Poop-eating gulls can be pain in the butt for seal pups
Birds can harm baby fur seals while eating parasites in their feces
Anyone who’s had a sandwich stolen out of their hands by a gull at the beach knows firsthand how bold and aggressive these birds can be in their quest for food. But there are gulls that do far worse than steal a sandwich. Consider the kelp gulls and dolphin gulls on Guafo Island in the Patagonian region of Chile. They actually can wound South American fur seal pups as these birds dive to get the pups’ feces — straight from the source. That’s the finding of a new study.
Gulls “are very opportunistic,” explains Mauricio Seguel. He’s a veterinary pathologist at the University of Georgia in Athens. “That’s one of the things that is so amazing about these birds. They can adapt so easily to so many different environments.”
Kelp and dolphin gulls on Guafo Island eat a varied diet, Sequel says. They dine on shellfish plucked from the ocean at low tide. They crack into sea urchins by dropping them from heights onto the rocks. They’ll steal fish or crabs out of the claws of marine otters. But a big portion of their diet comes from cleaning up after the island’s fur seal colony. The gulls eat placentas left behind after pups are born. If newborns die, they eat them as well.
Researchers have been trying to learn more about the seals’ biology and how changes in the ocean might affect them. To do that, they’ve monitored one fur seal colony since 2003. Five years into this study, the scientists started finding wounds in the perineal area — near the anus — of some pups they had marked for study. It wasn’t many pups. Just 5 to 9 percent of those they sampled each year from 2012 to 2017. And some of the wounds were infected.
Researchers caught the culprits in 2015 and 2017. That’s when they spotted kelp gulls and dolphin gulls picking at the butts of young seals. Each pup was around two-months old. The birds were swooping in to eat their feces.
Hookworms often infect fur-seal pups in this colony. These parasites infect the gut, causing bloody diarrhea. They also are responsible for killing about a fifth of the pups each year, Seguel notes. The poop of infected pups is full of the expelled hookworms. And this was what drew the gulls. The gulls only went after the poop of infected pups. In fact, when the researchers treated 30 pups with a drug to kill the parasites, the gulls left all but one of them alone.
The gulls don’t mean to harm the pups. Yet Seguel and his colleagues found signs that some pups had developed whole-body infections, likely due to wounds caused by the butt-pecking gulls. They reported this July 26 in Royal Society Open Science.

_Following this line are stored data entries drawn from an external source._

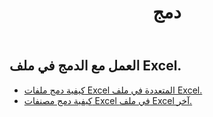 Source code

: ﻿---
title: دمج
second_title: Aspose.Cells Cloud Documen
type: docs
url: /ar/merge/
keywords: Working with merger on an Excel file
description: Aspose.Cells Cloud REST API دعم العمل مع الدمج على ملف Excel. يدعم SDK أنواع لغات التطوير. وهي تشمل Android وC# وGo وJava وNodeJS وPerl وPHP وPython وRuby وswift.
weight: 32
---
## العمل مع الدمج في ملف Excel.

- [كيفية دمج ملفات Excel المتعددة في ملف Excel.](/cells/ar/merge/multi-files/)
- [كيفية دمج مصنفات Excel في ملف Excel آخر.](/cells/ar/workbook/merge/)
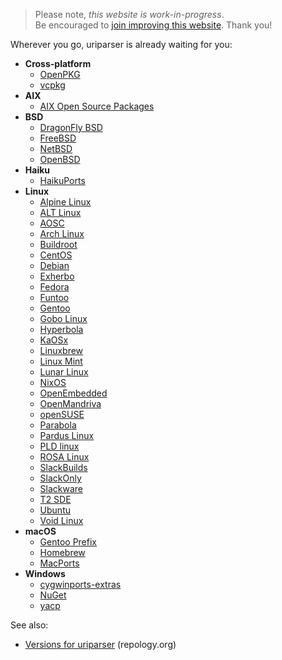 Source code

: <!--
.. title: uriparser Packages
.. slug: packages
.. date: 2018-01-06 21:52:32 UTC
.. tags:
.. category:
.. link:
.. description:
.. type: text
-->

> Please note, *this website is work-in-progress*.<br />
Be encouraged to
[join improving this website](https://github.com/uriparser/uriparser.github.io).
Thank you!


Wherever you go, uriparser is already waiting for you:

* __Cross-platform__
    * [OpenPKG](http://download.openpkg.org/packages/current/source/EVAL/)
    * [vcpkg](https://github.com/Microsoft/vcpkg/tree/master/ports/uriparser)
* __AIX__
    * [AIX Open Source Packages](http://www.oss4aix.org/download/SRPMS/uriparser/)
* __BSD__
    * [DragonFly BSD](https://github.com/DragonFlyBSD/DPorts/tree/master/net/uriparser)
    * [FreeBSD](http://www.freebsd.org/cgi/cvsweb.cgi/ports/net/uriparser/)
    * [NetBSD](http://pkgsrc.se/textproc/uriparser)
    * [OpenBSD](http://openports.se/www/uriparser)
* __Haiku__
    * [HaikuPorts](https://github.com/haikuports/haikuports/tree/master/dev-libs/uriparser)
* __Linux__
    * [Alpine Linux](https://git.alpinelinux.org/cgit/aports/tree/main/uriparser)
    * [ALT Linux](http://sisyphus.ru/srpm/liburiparser)
    * [AOSC](https://packages.aosc.io/packages/uriparser)
    * [Arch Linux](https://www.archlinux.org/packages/?sort=&q=uriparser&maintainer=&flagged=)
    * [Buildroot](https://git.busybox.net/buildroot/tree/package/liburiparser)
    * [CentOS](http://www.andreas-mueller.com/mrepo/centos5-i386/RPMS.at-stable/repoview/uriparser.html)
    * [Debian](http://packages.debian.org/source/uriparser)
    * [Exherbo](http://git.exherbo.org/summer/packages/dev-libs/uriparser/index.html)
    * [Fedora](https://apps.fedoraproject.org/packages/uriparser/overview)
    * [Funtoo](https://github.com/funtoo/dev-kit/tree/master/dev-libs/uriparser)
    * [Gentoo](http://packages.gentoo.org/package/dev-libs/uriparser)
    * [Gobo Linux](https://github.com/gobolinux/Recipes/tree/master/trunk/LibURIParser)
    * [Hyperbola](https://www.hyperbola.info/packages/community/x86_64/uriparser/)
    * [KaOSx](https://github.com/KaOSx/apps/blob/master/uriparser/PKGBUILD)
    * [Linuxbrew](http://braumeister.org/formula/uriparser)
    * [Linux Mint](https://community.linuxmint.com/software/view/liburiparser-dev)
    * [Lunar Linux](https://github.com/lunar-linux/moonbase-other/blob/master/libs/uriparser/DETAILS)
    * [NixOS](https://github.com/NixOS/nixpkgs/blob/master/pkgs/development/libraries/uriparser/default.nix)
    * [OpenEmbedded](http://cgit.openembedded.net/cgit.cgi?url=openembedded/tree/packages/liburiparser)
    * [OpenMandriva](https://github.com/OpenMandrivaAssociation/uriparser/blob/master/uriparser.spec)
    * [openSUSE](https://build.opensuse.org/package/show/devel:libraries:c_c++/uriparser)
    * [Parabola](https://www.parabola.nu/packages/community/x86_64/uriparser/)
    * [Pardus Linux](http://packages.pardus.org.tr/contrib/source/uriparser.html)
    * [PLD linux](https://github.com/pld-linux/uriparser/blob/master/uriparser.spec)
    * [ROSA Linux](https://abf.rosalinux.ru/import/uriparser)
    * [SlackBuilds](https://slackbuilds.org/repository/14.2/libraries/uriparser/)
    * [SlackOnly](https://packages.slackonly.com/pub/packages/current-x86_64/libraries/uriparser/)
    * [Slackware](http://repository.slacky.eu/slackware-12.0/development/uriparser/)
    * [T2 SDE](http://svn.exactcode.de/t2/trunk/package/www/uriparser/uriparser.desc)
    * [Ubuntu](http://packages.ubuntu.com/source/uriparser)
    * [Void Linux](https://github.com/void-linux/void-packages/blob/master/srcpkgs/uriparser/template)
* __macOS__
    * [Gentoo Prefix](http://packages.gentoo.org/package/dev-libs/uriparser)
    * [Homebrew](http://brewformulas.org/uriparser)
    * [MacPorts](https://github.com/macports/macports-ports/blob/master/devel/uriparser/Portfile)
* __Windows__
    * [cygwinports-extras](https://github.com/cygwinports-extras/uriparser)
    * [NuGet](https://www.nuget.org/packages?q=uriparser)
    * [yacp](https://github.com/fd00/yacp/tree/master/uriparser)


See also:

* [Versions for uriparser](https://repology.org/metapackage/uriparser/versions) (repology.org)
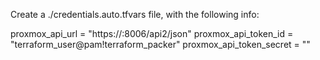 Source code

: Create a ./credentials.auto.tfvars file, with the following info:

proxmox_api_url = "https://<proxmox host>:8006/api2/json"
proxmox_api_token_id = "terraform_user@pam!terraform_packer"
proxmox_api_token_secret = "<proxmox API secret>"

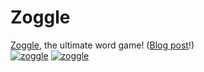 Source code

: Zoggle
======

[Zoggle](http://zoggle.zolmeister.com), the ultimate word game! ([Blog post](http://www.zolmeister.com/2014/01/zoggle-rewritten-using-angularjs.html)!)  
[![zoggle](https://raw.github.com/Zolmeister/Zoggle/master/screenshot-1024-600.png)](http://zoggle.zolmeister.com)
[![zoggle](https://raw.github.com/Zolmeister/Zoggle/master/screenshot-1024-600-2.png)](http://zoggle.zolmeister.com)
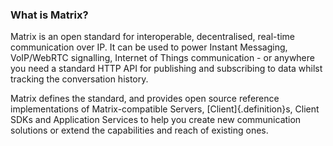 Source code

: ### What is Matrix?

Matrix is an open standard for interoperable, decentralised, real-time communication over IP. It can be used to power Instant Messaging, VoIP/WebRTC signalling, Internet of Things communication - or anywhere you need a standard HTTP API for publishing and subscribing to data whilst tracking the conversation history.

Matrix defines the standard, and provides open source reference implementations of Matrix-compatible Servers, [Client]{.definition}s, Client SDKs and Application Services to help you create new communication solutions or extend the capabilities and reach of existing ones.
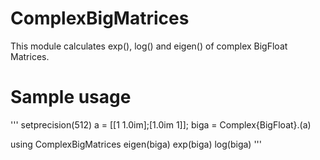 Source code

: # ComplexBigMatrices

This module calculates exp(), log() and eigen() of complex BigFloat Matrices.

# Sample usage
'''
setprecision(512)
a = [[1 1.0im];[1.0im 1]];
biga = Complex{BigFloat}.(a)

using ComplexBigMatrices
eigen(biga)
exp(biga)
log(biga)
'''
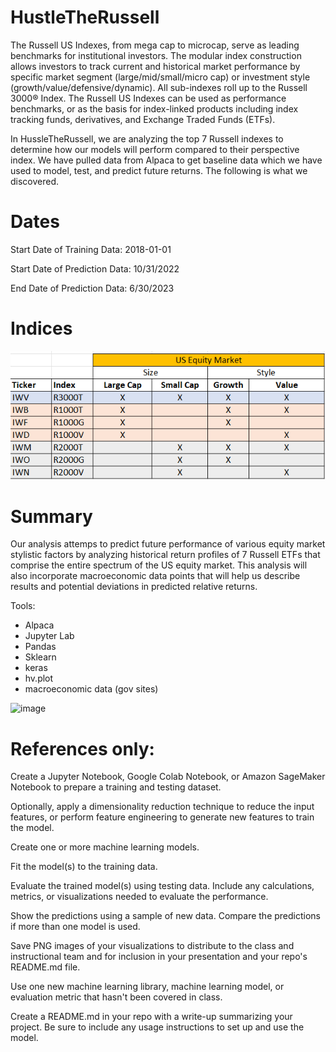 # HustleTheRussell

The Russell US Indexes, from mega cap to microcap, serve as leading benchmarks for institutional investors. The modular index construction allows investors to track current and historical market performance by specific market segment (large/mid/small/micro cap) or investment style (growth/value/defensive/dynamic). All sub-indexes roll up to the Russell 3000® Index. The Russell US Indexes can be used as performance benchmarks, or as the basis for index-linked products including index tracking funds, derivatives, and Exchange Traded Funds (ETFs).

In HussleTheRussell, we are analyzing the top 7 Russell indexes to determine how our models will perform compared to their perspective index. We have pulled data from Alpaca to get baseline data which we have used to model, test, and predict future returns. The following is what we discovered.

# Dates

Start Date of Training Data: 2018-01-01

Start Date of Prediction Data: 10/31/2022

End Date of Prediction Data: 6/30/2023

# Indices

![](figures/image.png)

# Summary

Our analysis attemps to predict future performance of various equity market stylistic factors by analyzing historical return profiles of 7 Russell ETFs that comprise the entire spectrum of the US equity market. This analysis will also incorporate macroeconomic data points that will help us describe results and potential deviations in predicted relative returns. 

Tools:
* Alpaca
* Jupyter Lab
* Pandas
* Sklearn
* keras
* hv.plot
* macroeconomic data (gov sites)


![image](https://github.com/tjwentling/HustleTheRussell/assets/57773931/f601c6f7-a9c1-422e-8063-f6174c73d241)


# References only:

Create a Jupyter Notebook, Google Colab Notebook, or Amazon SageMaker Notebook to prepare a training and testing dataset.


 Optionally, apply a dimensionality reduction technique to reduce the input features, or perform feature engineering to generate new features to train the model.


 Create one or more machine learning models.


 Fit the model(s) to the training data.


 Evaluate the trained model(s) using testing data. Include any calculations, metrics, or visualizations needed to evaluate the performance.


 Show the predictions using a sample of new data. Compare the predictions if more than one model is used.


 Save PNG images of your visualizations to distribute to the class and instructional team and for inclusion in your presentation and your repo's README.md file.


 Use one new machine learning library, machine learning model, or evaluation metric that hasn't been covered in class.


 Create a README.md in your repo with a write-up summarizing your project. Be sure to include any usage instructions to set up and use the model.
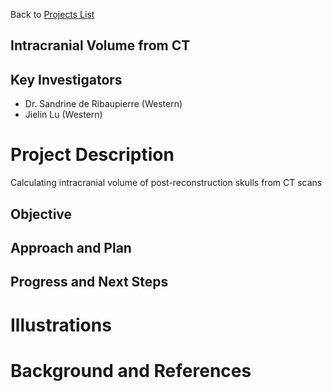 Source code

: Back to [Projects List](../../README.md#ProjectsList)

## Intracranial Volume from CT

## Key Investigators
- Dr. Sandrine de Ribaupierre (Western)
- Jielin Lu (Western)

# Project Description
Calculating intracranial volume of post-reconstruction skulls from CT scans 

## Objective

## Approach and Plan

## Progress and Next Steps

# Illustrations

# Background and References
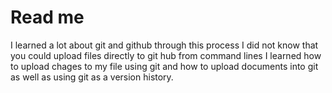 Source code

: # Read me

I learned a lot about git and github through this process
I did not know that you could upload files directly to git hub from command lines
I learned how to upload chages to my file using git and how to upload documents into git as well as using git as a version history.
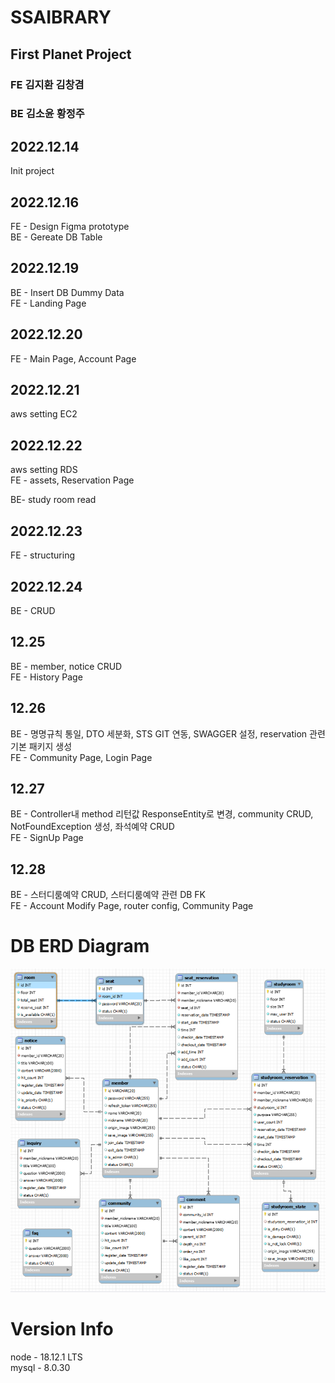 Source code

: ﻿# SSAIBRARY

## First Planet Project

### FE 김지환 김창겸

### BE 김소윤 황정주

## 2022.12.14

Init project

## 2022.12.16

FE - Design Figma prototype  
BE - Gereate DB Table

## 2022.12.19

BE - Insert DB Dummy Data  
FE - Landing Page

## 2022.12.20

FE - Main Page, Account Page

## 2022.12.21

aws setting EC2

## 2022.12.22

aws setting RDS  
FE - assets, Reservation Page

BE- study room read

## 2022.12.23

FE - structuring

## 2022.12.24

BE - CRUD

## 12.25

BE - member, notice CRUD  
FE - History Page

## 12.26

BE - 명명규칙 통일, DTO 세분화, STS GIT 연동, SWAGGER 설정, reservation 관련 기본 패키지 생성  
FE - Community Page, Login Page

## 12.27

BE - Controller내 method 리턴값 ResponseEntity로 변경, community CRUD, NotFoundException 생성, 좌석예약 CRUD  
FE - SignUp Page

## 12.28

BE - 스터디룸예약 CRUD, 스터디룸예약 관련 DB FK  
FE - Account Modify Page, router config, Community Page

# DB ERD Diagram

<img src = "./Files/Diagram.png">

# Version Info

node - 18.12.1 LTS  
mysql - 8.0.30
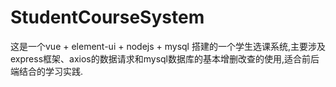 # StudentCourseSystem
这是一个vue + element-ui + nodejs + mysql 搭建的一个学生选课系统,主要涉及express框架、axios的数据请求和mysql数据库的基本增删改查的使用,适合前后端结合的学习实践.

The researchers don’t think that the gulls are having a big impact on the fur seal population. But that could change, Seguel warns.
An example comes from gulls that attack a different species. Some kelp gulls are known to pick at skin and blubber on the backs of Southern right whales swimming off the coast of Argentina. Scientists suspect that these wounds kill many calves of this species. The birds weren’t a big problem for the whales, Seguel notes, until an increase in fishing and urban wastes drove an increase in the gull population.
Gulls are very adaptable and easily affected by human activities. It’s another reason, Seguel says, that people should be careful. Our activities can have long-lasting, unforeseen impacts on nature.